I’d heard the rumors about people in my generation nearing perfection. I wasn’t in that category, of course, but my pairing was supposed to set my children on that path. My partner and me? Our potential genetic cocktail gave my entire family hope before everything was demolished. Sometimes I mourned the children I would never have. So much possibility was stolen from me when they killed my parents, and I wondered who they partnered Paramonos with when I ran away? The G.E.G. had scheduled our meeting for a year out to give me time to say goodbye to the life I’d known. They’d asked me to change Colonies for the pairing, and I was to have the honor of “providing diversity to a new gene pool.”
I’d spent my entire childhood wearing the red-mark of shame— that flagged status that meant one thing more often than the other. For most of my life, I ran on the assumption that my genome was inadequate rather than being needed to provide diversity. My imperfect body led all logic to convince me I was a dead-end. Then, the notification came. The G.E.G. gave me no information, other than a name, and that he was the son of someone very important.
Being around another Colonial did strange things to my thoughts. Even though he was just telling stupid jokes to pass the time, he brought all those wonders to the forefront of my brain. My past had always been so solid in my mind, but lately, even that was a fleeting memory as I learned the Tracks. Venturing into a different life than the one I’d begun to imagine for myself made it difficult to remember the moments that used to feel so steady. My reality, in comparison to what was supposed to be, was so vastly different.
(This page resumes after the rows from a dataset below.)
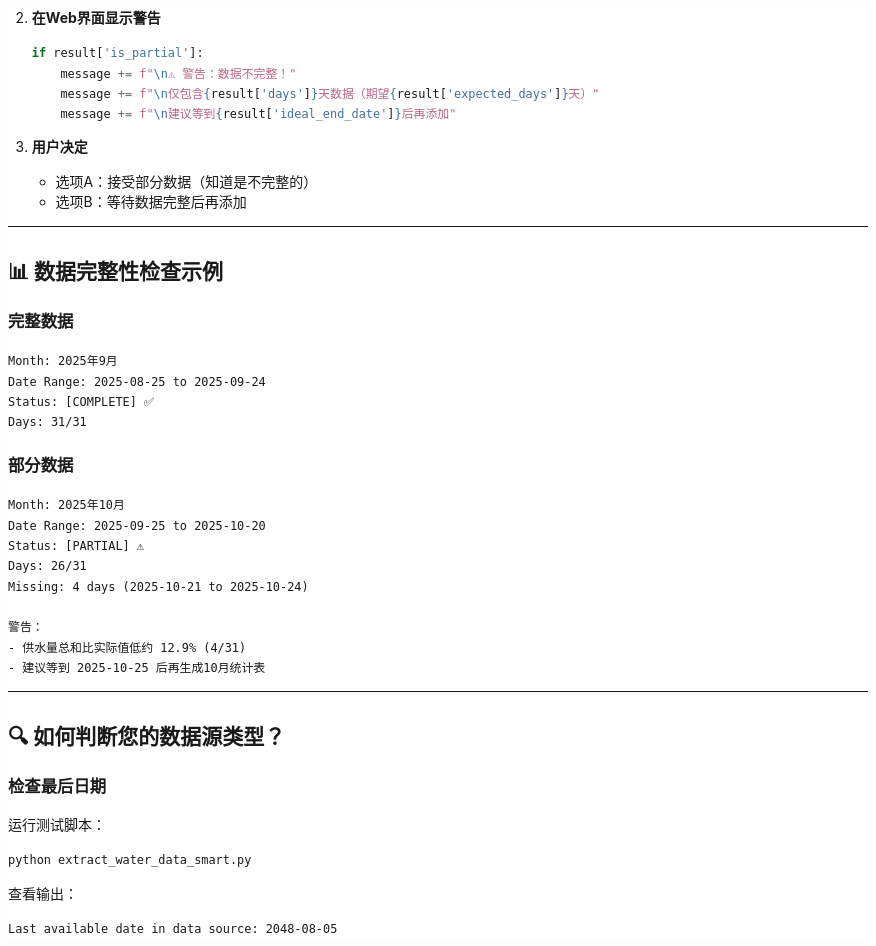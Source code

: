 2. **在Web界面显示警告**
   ```python
   if result['is_partial']:
       message += f"\n⚠️ 警告：数据不完整！"
       message += f"\n仅包含{result['days']}天数据（期望{result['expected_days']}天）"
       message += f"\n建议等到{result['ideal_end_date']}后再添加"
   ```

3. **用户决定**
   - 选项A：接受部分数据（知道是不完整的）
   - 选项B：等待数据完整后再添加

---

## 📊 **数据完整性检查示例**

### **完整数据**
```
Month: 2025年9月
Date Range: 2025-08-25 to 2025-09-24
Status: [COMPLETE] ✅
Days: 31/31
```

### **部分数据**
```
Month: 2025年10月
Date Range: 2025-09-25 to 2025-10-20
Status: [PARTIAL] ⚠️
Days: 26/31
Missing: 4 days (2025-10-21 to 2025-10-24)

警告：
- 供水量总和比实际值低约 12.9% (4/31)
- 建议等到 2025-10-25 后再生成10月统计表
```

---

## 🔍 **如何判断您的数据源类型？**

### **检查最后日期**

运行测试脚本：
```bash
python extract_water_data_smart.py
```

查看输出：
```
Last available date in data source: 2048-08-05
```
I tried to avoid thinking about it the past two years, but Flea rubbed it all in my face.
Flea.
The poor sap still didn’t realize everything he’d given up by shunning the Republic. I wondered how he’d react when he figured it out? I wondered if it’d hurt him the same way it hurt me?
“Niko! Honey! You’ve been paired!” Mama squealed and held her tablet out so I could see. On it buzzed a letter from the Department of Human Relations. “He’s the son of some official! You’re moving up eight Castes! Eight! Oh, honey! Things are going to get very exciting for you! See! I told you it was your brains they wanted! I told you!”